First puts she off her lily-silken gown,

That shrieks for sorrow as she lays it down, etc., etc.

(“Heigh-ho!” I sighed). And against other verses stood such pithy sentiments as these: “Poets live for ever,” and “Good Poets are envied, yet in spite of envy get immortal praise,” and “Men strive to get fair Mistresses,” and “The Miseries of those that marry for beauty,” and “All are born for love.” But the clearest mirror of his mind was his “Very beautiful” written over against the lines concerning a shepherd asleep:

His arms a cross, his sheep-hook lay beside him;

Had Venus passed this way and chanced to have spied him,

With open breast, locks on his shoulders spread,

She would have sworn (had she not seen him dead)

It was Adonis. Or, if e’er there was

Held transmigration, by Pythagoras,

Of souls, that certain then her lost love’s spirit,

A fairer body never could inherit.

(Heigh-ho, again, for his fruitless journey to Italy! Had he thought to meet there with Venus herself?)
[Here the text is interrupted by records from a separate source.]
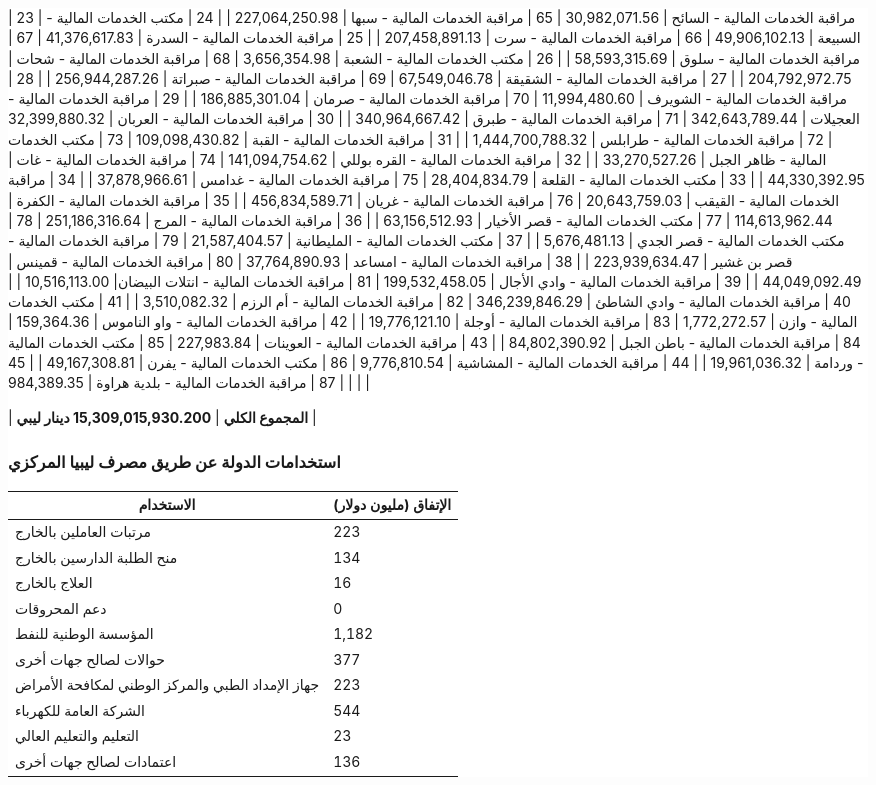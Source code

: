 | 23  | مراقبة الخدمات المالية - السائح       | 30,982,071.56            | 65  | مراقبة الخدمات المالية - سبها          | 227,064,250.98           |
| 24  | مكتب الخدمات المالية - السبيعة        | 49,906,102.13            | 66  | مراقبة الخدمات المالية - سرت           | 207,458,891.13           |
| 25  | مراقبة الخدمات المالية - السدرة       | 41,376,617.83            | 67  | مراقبة الخدمات المالية - سلوق          | 58,593,315.69            |
| 26  | مكتب الخدمات المالية - الشعبة         | 3,656,354.98             | 68  | مراقبة الخدمات المالية - شحات          | 204,792,972.75           |
| 27  | مراقبة الخدمات المالية - الشقيقة      | 67,549,046.78            | 69  | مراقبة الخدمات المالية - صبراتة        | 256,944,287.26           |
| 28  | مراقبة الخدمات المالية - الشويرف      | 11,994,480.60            | 70  | مراقبة الخدمات المالية - صرمان         | 186,885,301.04           |
| 29  | مراقبة الخدمات المالية - العجيلات     | 342,643,789.44           | 71  | مراقبة الخدمات المالية - طبرق          | 340,964,667.42           |
| 30  | مراقبة الخدمات المالية - العربان       | 32,399,880.32            | 72  | مراقبة الخدمات المالية - طرابلس        | 1,444,700,788.32         |
| 31  | مراقبة الخدمات المالية - القبة        | 109,098,430.82           | 73  | مكتب الخدمات المالية - ظاهر الجبل      | 33,270,527.26            |
| 32  | مراقبة الخدمات المالية - القره بوللي  | 141,094,754.62           | 74  | مراقبة الخدمات المالية - غات           | 44,330,392.95            |
| 33  | مكتب الخدمات المالية - القلعة         | 28,404,834.79            | 75  | مراقبة الخدمات المالية - غدامس         | 37,878,966.61            |
| 34  | مراقبة الخدمات المالية - القيقب       | 20,643,759.03            | 76  | مراقبة الخدمات المالية - غريان         | 456,834,589.71           |
| 35  | مراقبة الخدمات المالية - الكفرة       | 114,613,962.44           | 77  | مكتب الخدمات المالية - قصر الأخيار     | 63,156,512.93            |
| 36  | مراقبة الخدمات المالية - المرج        | 251,186,316.64           | 78  | مكتب الخدمات المالية - قصر الجدي       | 5,676,481.13             |
| 37  | مكتب الخدمات المالية - المليطانية     | 21,587,404.57            | 79  | مراقبة الخدمات المالية - قصر بن غشير   | 223,939,634.47           |
| 38  | مراقبة الخدمات المالية - امساعد      | 37,764,890.93            | 80  | مراقبة الخدمات المالية - قمينس         | 44,049,092.49            |
| 39  | مراقبة الخدمات المالية - وادي الأجال  | 199,532,458.05           | 81  | مراقبة الخدمات المالية - انتلات البيضان| 10,516,113.00            |
| 40  | مراقبة الخدمات المالية - وادي الشاطئ | 346,239,846.29           | 82  | مراقبة الخدمات المالية - أم الرزم      | 3,510,082.32             |
| 41  | مكتب الخدمات المالية - وازن          | 1,772,272.57             | 83  | مراقبة الخدمات المالية - أوجلة         | 19,776,121.10            |
| 42  | مراقبة الخدمات المالية - واو الناموس | 159,364.36               | 84  | مراقبة الخدمات المالية - باطن الجبل    | 84,802,390.92            |
| 43  | مراقبة الخدمات المالية - العوينات    | 227,983.84               | 85  | مكتب الخدمات المالية - وردامة          | 19,961,036.32            |
| 44  | مراقبة الخدمات المالية - المشاشية    | 9,776,810.54             | 86  | مكتب الخدمات المالية - يفرن            | 49,167,308.81            |
| 45  |                                       |                           | 87  | مراقبة الخدمات المالية - بلدية هراوة   | 984,389.35               |

| **المجموع الكلي** | **15,309,015,930.200 دينار ليبي** |


### **استخدامات الدولة عن طريق مصرف ليبيا المركزي**
| الاستخدام                                      | الإتفاق (مليون دولار) |
|---------------------------------------------|-----------------------|
| مرتبات العاملين بالخارج                     | 223                   |
| منح الطلبة الدارسين بالخارج                 | 134                   |
| العلاج بالخارج                              | 16                    |
| دعم المحروقات                               | 0                     |
| المؤسسة الوطنية للنفط                        | 1,182                 |
| حوالات لصالح جهات أخرى                      | 377                   |
| جهاز الإمداد الطبي والمركز الوطني لمكافحة الأمراض | 223                   |
| الشركة العامة للكهرباء                      | 544                   |
| التعليم والتعليم العالي                     | 23                    |
| اعتمادات لصالح جهات أخرى                    | 136                   |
When he had read to the end of a chapter in his book, he addressed me, telling me that Trunco had consented to serve as his cook-wench at a yearly wage of £15s., but hoped that she would not make trouble in the house. “And,” says he, “if she prove to be an honest and capable woman I undertake, when your father shall have paid the marriage portion promised me, to give her as much as £115s. per annum.”

I cried: “Was there indeed a marriage portion promised? It was not a large one, I hope, for my father is not of a great fortune and has many charges upon his estate.”

“Nay,” said he, “not so handsome as I had expected; indeed, no more than £1,000. Your father will pay me at Michaelmas, when a large sum falls due to him on account of his lands in the Dominion of Wales; and at the same time he will repay me certain other moneys long due to me, but unaccountably overlooked.”

I was amazed at this news: for I could have taken my oath that my father owned not an inch of land in Wales. And if he had lands there, why had he cozened me into this marriage by his plea of absolute poverty? Could it be that he had also cozened my husband by a promise of money that he knew well was not to be found?

I thanked my husband for his undertaking in respect of Trunco, and returned to my reading, but with my mind still puzzling over this riddle of my portion.

Presently he closed his book and came behind my chair and ran his fingers combingly through my hair and parting two tresses of it with his hands (as one might draw apart a pair of curtains), he printed a kiss upon the nape of my neck. I knew not what to say, and continued my pretence of reading; but he sportively took the book from me and clapped it shut, and having locked and bolted the doors of the house, bade me come upstairs, where a surprise awaited me.

I faltered when I saw that the bed-chamber was draped with curious Indian silks and ribbons and the bed decorated with spangles of silver and gold, and that a little love-feast had been prepared, with wine in a silver beaker and choice fruits and little caraway cakes again. “Oh, husband,” said I, “why have you hit upon this night for such bravery? For you cannot company with me now, as you might have done on any of the twelve nights that I have been with you.”

“And why may I not, pray?” he asked, going as wan as the gills of a sick turkey-cock.

“Because,” said I, “the flowers have come upon me to-night.”

“The flowers!” he cried. “The flowers again!”

“Roll out that truckle-bed,” said I, not knowing whether to laugh or weep.

“But did you not tell me—?” he began.

“And did you not interruptingly command me to silence?” I asked.